_ABOUT THIS TASK_. Which of the lines below holds the string "Zipcar"? Copy every line that does.

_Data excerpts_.
++++++++

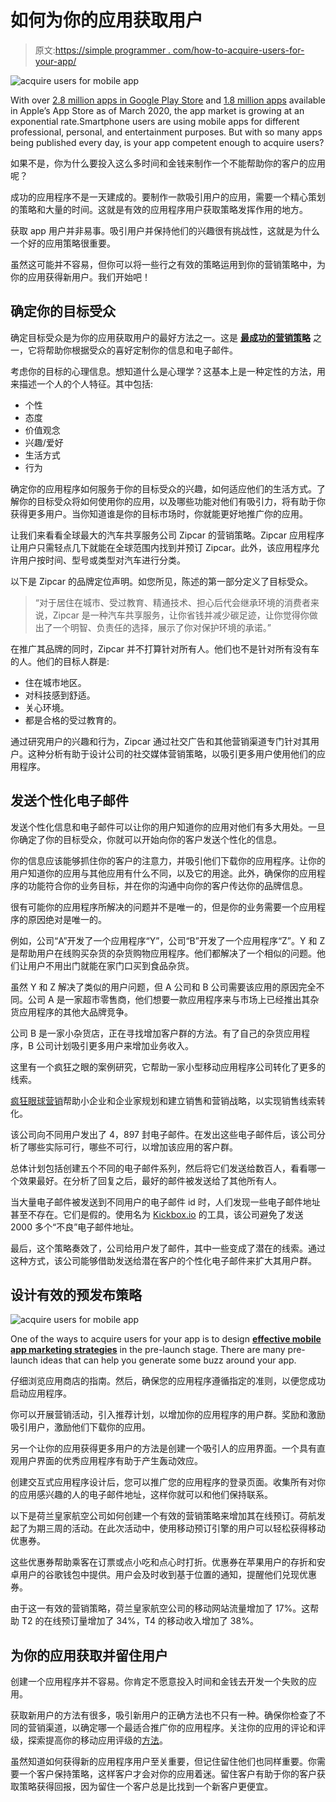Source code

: # 如何为你的应用获取用户

> 原文:[https://simple programmer . com/how-to-acquire-users-for-your-app/](https://simpleprogrammer.com/how-to-acquire-users-for-your-app/)

![acquire users for mobile app](img/b5ecc0129b28f095e6bb793154c066c1.png)

With over [2.8 million apps in Google Play Store](https://www.statista.com/statistics/266210/number-of-available-applications-in-the-google-play-store/) and [1.8 million apps](https://financesonline.com/number-of-apps-in-apple-app-store-in-2019-2020-demographics-statistics-and-predictions/) available in Apple’s App Store as of March 2020, the app market is growing at an exponential rate.Smartphone users are using mobile apps for different professional, personal, and entertainment purposes. But with so many apps being published every day, is your app competent enough to acquire users?

如果不是，你为什么要投入这么多时间和金钱来制作一个不能帮助你的客户的应用呢？

成功的应用程序不是一天建成的。要制作一款吸引用户的应用，需要一个精心策划的策略和大量的时间。这就是有效的应用程序用户获取策略发挥作用的地方。

获取 app 用户并非易事。吸引用户并保持他们的兴趣很有挑战性，这就是为什么一个好的应用策略很重要。

虽然这可能并不容易，但你可以将一些行之有效的策略运用到你的营销策略中，为你的应用获得新用户。我们开始吧！

## 确定你的目标受众

确定目标受众是为你的应用获取用户的最好方法之一。这是 **[最成功的营销策略](https://www.amazon.com/Mobile-App-Marketing-Monetization-thousands-ebook/dp/B00N14RSNY/ref=sr_1_3)** 之一，它将帮助你根据受众的喜好定制你的信息和电子邮件。

考虑你的目标的心理信息。想知道什么是心理学？这基本上是一种定性的方法，用来描述一个人的个人特征。其中包括:

*   个性
*   态度
*   价值观念
*   兴趣/爱好
*   生活方式
*   行为

确定你的应用程序如何服务于你的目标受众的兴趣，如何适应他们的生活方式。了解你的目标受众将如何使用你的应用，以及哪些功能对他们有吸引力，将有助于你获得更多用户。当你知道谁是你的目标市场时，你就能更好地推广你的应用。

让我们来看看全球最大的汽车共享服务公司 Zipcar 的营销策略。Zipcar 应用程序让用户只需轻点几下就能在全球范围内找到并预订 Zipcar。此外，该应用程序允许用户按时间、型号或类型对汽车进行分类。

以下是 Zipcar 的品牌定位声明。如您所见，陈述的第一部分定义了目标受众。

> “对于居住在城市、受过教育、精通技术、担心后代会继承环境的消费者来说，Zipcar 是一种汽车共享服务，让你省钱并减少碳足迹，让你觉得你做出了一个明智、负责任的选择，展示了你对保护环境的承诺。”

在推广其品牌的同时，Zipcar 并不打算针对所有人。他们也不是针对所有没有车的人。他们的目标人群是:

*   住在城市地区。
*   对科技感到舒适。
*   关心环境。
*   都是合格的受过教育的。

通过研究用户的兴趣和行为，Zipcar 通过社交广告和其他营销渠道专门针对其用户。这种分析有助于设计公司的社交媒体营销策略，以吸引更多用户使用他们的应用程序。

## 发送个性化电子邮件

发送个性化信息和电子邮件可以让你的用户知道你的应用对他们有多大用处。一旦你确定了你的目标受众，你就可以开始向你的客户发送个性化的信息。

你的信息应该能够抓住你的客户的注意力，并吸引他们下载你的应用程序。让你的用户知道你的应用与其他应用有什么不同，以及它的用途。此外，确保你的应用程序的功能符合你的业务目标，并在你的沟通中向你的客户传达你的品牌信息。

很有可能你的应用程序所解决的问题并不是唯一的，但是你的业务需要一个应用程序的原因绝对是唯一的。

例如，公司“A”开发了一个应用程序“Y”，公司“B”开发了一个应用程序“Z”。Y 和 Z 是帮助用户在线购买杂货的杂货购物应用程序。他们都解决了一个相似的问题。他们让用户不用出门就能在家门口买到食品杂货。

虽然 Y 和 Z 解决了类似的用户问题，但 A 公司和 B 公司需要该应用的原因完全不同。公司 A 是一家超市零售商，他们想要一款应用程序来与市场上已经推出其杂货应用程序的其他大品牌竞争。

公司 B 是一家小杂货店，正在寻找增加客户群的方法。有了自己的杂货应用程序，B 公司计划吸引更多用户来增加业务收入。

这里有一个疯狂之眼的案例研究，它帮助一家小型移动应用程序公司转化了更多的线索。

[疯狂眼球营销](https://www.crazyeyemarketing.com/)帮助小企业和企业家规划和建立销售和营销战略，以实现销售线索转化。

该公司向不同用户发出了 4，897 封电子邮件。在发出这些电子邮件后，该公司分析了哪些实际可行，哪些不可行，以增加该应用的客户群。

总体计划包括创建五个不同的电子邮件系列，然后将它们发送给数百人，看看哪一个效果最好。在分析了回复之后，最好的邮件被发送给了其他所有人。

当大量电子邮件被发送到不同用户的电子邮件 id 时，人们发现一些电子邮件地址甚至不存在。它们是假的。使用名为 [Kickbox.io](https://kickbox.io/) 的工具，该公司避免了发送 2000 多个“不良”电子邮件地址。

最后，这个策略奏效了，公司给用户发了邮件，其中一些变成了潜在的线索。通过这种方式，该公司能够借助发送给潜在客户的个性化电子邮件来扩大其用户群。

## 设计有效的预发布策略

![acquire users for mobile app](img/51212306ed40e4b9eb76ac1bb5c914ec.png)

One of the ways to acquire users for your app is to design **[effective mobile app marketing strategies](https://www.resourcifi.com/resources/ebooks/marketing/mobile-app-marketing-complete-guide/)** in the pre-launch stage. There are many pre-launch ideas that can help you generate some buzz around your app.

仔细浏览应用商店的指南。然后，确保您的应用程序遵循指定的准则，以便您成功启动应用程序。

你可以开展营销活动，引入推荐计划，以增加你的应用程序的用户群。奖励和激励吸引用户，激励他们下载你的应用。

另一个让你的应用获得更多用户的方法是创建一个吸引人的应用界面。一个具有直观用户界面的优秀应用程序有助于产生轰动效应。

创建交互式应用程序设计后，您可以推广您的应用程序的登录页面。收集所有对你的应用感兴趣的人的电子邮件地址，这样你就可以和他们保持联系。

以下是荷兰皇家航空公司如何创建一个有效的营销策略来增加其在线预订。荷航发起了为期三周的活动。在此次活动中，使用移动预订引擎的用户可以轻松获得移动优惠券。

这些优惠券帮助乘客在订票或点小吃和点心时打折。优惠券在苹果用户的存折和安卓用户的谷歌钱包中提供。用户会及时收到基于位置的通知，提醒他们兑现优惠券。

由于这一有效的营销策略，荷兰皇家航空公司的移动网站流量增加了 17%。这帮助 T2 的在线预订量增加了 34%，T4 的移动收入增加了 38%。

## 为你的应用获取并留住用户

创建一个应用程序并不容易。你肯定不愿意投入时间和金钱去开发一个失败的应用。

获取新用户的方法有很多，吸引新用户的正确方法也不只有一种。确保你检查了不同的营销渠道，以确定哪一个最适合推广你的应用程序。关注你的应用的评论和评级，探索提高你的移动应用评级的[方法](https://www.resourcifi.com/blog/improve-mobile-app-ratings/)。

虽然知道如何获得新的应用程序用户至关重要，但记住留住他们也同样重要。你需要一个客户保持策略，这样客户才会对你的应用着迷。留住客户有助于你的客户获取策略获得回报，因为留住一个客户总是比找到一个新客户更便宜。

++++++++

_OUTPUT OF THE TASK_.
让我们来看看全球最大的汽车共享服务公司 Zipcar 的营销策略。Zipcar 应用程序让用户只需轻点几下就能在全球范围内找到并预订 Zipcar。此外，该应用程序允许用户按时间、型号或类型对汽车进行分类。
以下是 Zipcar 的品牌定位声明。如您所见，陈述的第一部分定义了目标受众。
> “对于居住在城市、受过教育、精通技术、担心后代会继承环境的消费者来说，Zipcar 是一种汽车共享服务，让你省钱并减少碳足迹，让你觉得你做出了一个明智、负责任的选择，展示了你对保护环境的承诺。”
在推广其品牌的同时，Zipcar 并不打算针对所有人。他们也不是针对所有没有车的人。他们的目标人群是:
通过研究用户的兴趣和行为，Zipcar 通过社交广告和其他营销渠道专门针对其用户。这种分析有助于设计公司的社交媒体营销策略，以吸引更多用户使用他们的应用程序。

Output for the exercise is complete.